Content starts

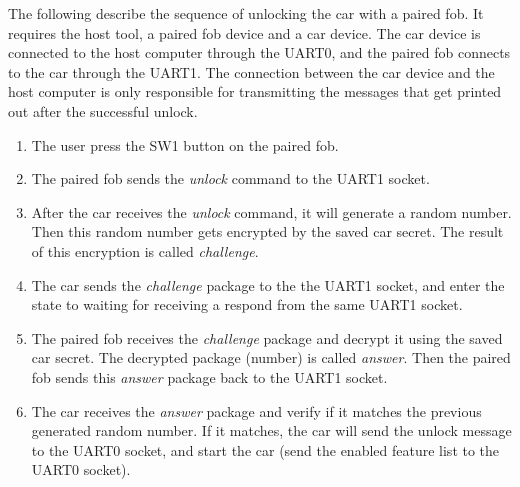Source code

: \documentclass[11pt,oneside,onecolumn,letterpaper]{article}
\begin{document}
The following describe the sequence of unlocking the car with a paired fob. It requires the host tool, a paired fob device and a car device. The car device is connected to the host computer through the UART0, and the paired fob connects to the car through the UART1. The connection between the car device and the host computer is only responsible for transmitting the messages that get printed out after the successful unlock.
\begin{enumerate}
	\item The user press the SW1 button on the paired fob.
	\item The paired fob sends the \textit{unlock} command to the UART1 socket.
	\item After the car receives the \textit{unlock} command, it will generate a random number. Then this random number gets encrypted by the saved car secret. The result of this encryption is called \textit{challenge}.
	\item The car sends the \textit{challenge} package to the the UART1 socket, and enter the state to waiting for receiving a respond from the same UART1 socket.
	\item The paired fob receives the \textit{challenge} package and decrypt it using the saved car secret. The decrypted package (number) is called \textit{answer}. Then the paired fob sends this \textit{answer} package back to the UART1 socket.
	\item The car receives the \textit{answer} package and verify if it matches the previous generated random number. If it matches, the car will send the unlock message to the UART0 socket, and start the car (send the enabled feature list to the UART0 socket).
\end{enumerate}
\end{document}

Content ends

**Aim of the task**
No picture is to appear in the copy; every entry above is otherwise to be printed verbatim.

**Solution to this exercise**
Source code

: \documentclass[11pt,oneside,onecolumn,letterpaper]{article}
\begin{document}
The following describe the sequence of unlocking the car with a paired fob. It requires the host tool, a paired fob device and a car device. The car device is connected to the host computer through the UART0, and the paired fob connects to the car through the UART1. The connection between the car device and the host computer is only responsible for transmitting the messages that get printed out after the successful unlock.
\begin{enumerate}
	\item The user press the SW1 button on the paired fob.
	\item The paired fob sends the \textit{unlock} command to the UART1 socket.
	\item After the car receives the \textit{unlock} command, it will generate a random number. Then this random number gets encrypted by the saved car secret. The result of this encryption is called \textit{challenge}.
	\item The car sends the \textit{challenge} package to the the UART1 socket, and enter the state to waiting for receiving a respond from the same UART1 socket.
	\item The paired fob receives the \textit{challenge} package and decrypt it using the saved car secret. The decrypted package (number) is called \textit{answer}. Then the paired fob sends this \textit{answer} package back to the UART1 socket.
	\item The car receives the \textit{answer} package and verify if it matches the previous generated random number. If it matches, the car will send the unlock message to the UART0 socket, and start the car (send the enabled feature list to the UART0 socket).
\end{enumerate}
\end{document}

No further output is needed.